House prices fell substantially in the main centres last month as sales volumes dried up, according to the latest figures from the Real Estate Institute of NZ.
The REINZ’s national median selling price dropped $28,000, or 5%, to $518,000 in July, down from its peak of $546,000 in March.
It was the fourth consecutive month that the national median price has fallen.
In Auckland the median selling price dropped to $830,000, down by $75,000, or 8%, from its March peak of $905,000.
There were also substantial falls in median prices in the Bay of Plenty, where it dropped to $489,000 in July from $557,500 in June, in Wellington where it dropped to $490,000 in July from $530,000 in June and is now down by $50,100 from its April peak of $540,100, in Canterbury where it dropped to $420,000 from $435,000 in June and is now down by $30,000 from its March peak of $450,000.
Compared to June, prices also fell in Manawatu/Whanganui, Taranaki, Tasman and West Coast, while median prices rose in Northland, Waikato, Gisborne, Hawke’s Bay, Nelson, Marlborough, Otago and Southland.
Median prices are now below where they were 12 months ago in Auckland, -1.2%, Bay of Plenty -1.2%, West Coast -23.5% and Canterbury -2.3%, while record median prices were set in July in Northland , Hawke’s Bay, Nelson and Otago.
The fall in prices in Canterbury and the rise in prices in Otago means that Otago’s July median of $400,000 is now almost matching Canterbury’s median of $420,000.
The drop in prices was accompanied by a sharp fall in the number of home sold in July, which was down 24.5% compared to July last year, while in Auckland the number of sales fell by 30.6%.
REINZ sets sights on RBNZ’s LVR restrictions
REINZ chief executive Bindi Norwell blamed the Reserve Bank’s loan-to-value ratio (LVR) restrictions and access to finance as two of the main reasons for the slowdown in the market, and called for the LVR restrictions to be eased for first home buyers.
“The LVR restrictions have done their job of slowing the market, but now it seems they are acting as a hand brake which is why REINZ is calling for LVRs to be reviewed for first home buyers,” she said.
However Westpac senior economist Michael Gordon pointed the finger at rising mortgage interest rates as one of the main reasons for the slowdown.

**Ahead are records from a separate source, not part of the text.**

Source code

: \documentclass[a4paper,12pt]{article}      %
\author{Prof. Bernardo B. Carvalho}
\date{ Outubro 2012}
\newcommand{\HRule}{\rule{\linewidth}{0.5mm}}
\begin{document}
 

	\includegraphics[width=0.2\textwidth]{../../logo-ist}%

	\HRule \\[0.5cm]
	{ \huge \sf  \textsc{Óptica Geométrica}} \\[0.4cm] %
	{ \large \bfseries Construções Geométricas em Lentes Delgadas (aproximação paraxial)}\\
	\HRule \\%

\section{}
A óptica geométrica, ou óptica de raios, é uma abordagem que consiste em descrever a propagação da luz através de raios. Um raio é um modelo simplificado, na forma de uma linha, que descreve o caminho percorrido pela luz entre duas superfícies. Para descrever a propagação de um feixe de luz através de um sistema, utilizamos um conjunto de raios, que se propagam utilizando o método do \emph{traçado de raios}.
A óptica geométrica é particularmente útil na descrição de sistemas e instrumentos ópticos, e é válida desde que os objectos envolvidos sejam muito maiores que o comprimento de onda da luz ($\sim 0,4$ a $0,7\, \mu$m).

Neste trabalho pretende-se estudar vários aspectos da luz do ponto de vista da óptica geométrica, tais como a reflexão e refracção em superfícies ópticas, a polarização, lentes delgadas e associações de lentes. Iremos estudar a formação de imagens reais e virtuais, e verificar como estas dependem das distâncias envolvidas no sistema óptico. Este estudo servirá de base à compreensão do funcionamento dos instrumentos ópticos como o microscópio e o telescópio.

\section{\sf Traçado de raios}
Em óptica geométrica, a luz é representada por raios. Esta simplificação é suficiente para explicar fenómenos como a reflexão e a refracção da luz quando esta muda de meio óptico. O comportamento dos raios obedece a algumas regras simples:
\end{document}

“The slowdown in the housing market has been larger and more persistent than we’ve observed in the past when loan-to-value limits have been tightened, or when buyers may have been nervous about an election outcome,” Gordon wrote in a Westpac First Impressions newsletter on the REINZ figures.
“We have long emphasised the role of interest rates in determining house prices; the rise in mortgage rates since late 2016 following two years of steady declines, appears to have had a significant dampening effect on the housing market.
“We expect the rise in mortgage rates to persist, as they are the product of factors that are beyond the control of domestic monetary policy.
“That points to the housing market remaining very soft over the next year or two.
“The Reserve Bank’s forecast of even a relatively modest 4% rise in prices this year looks too high,” he said.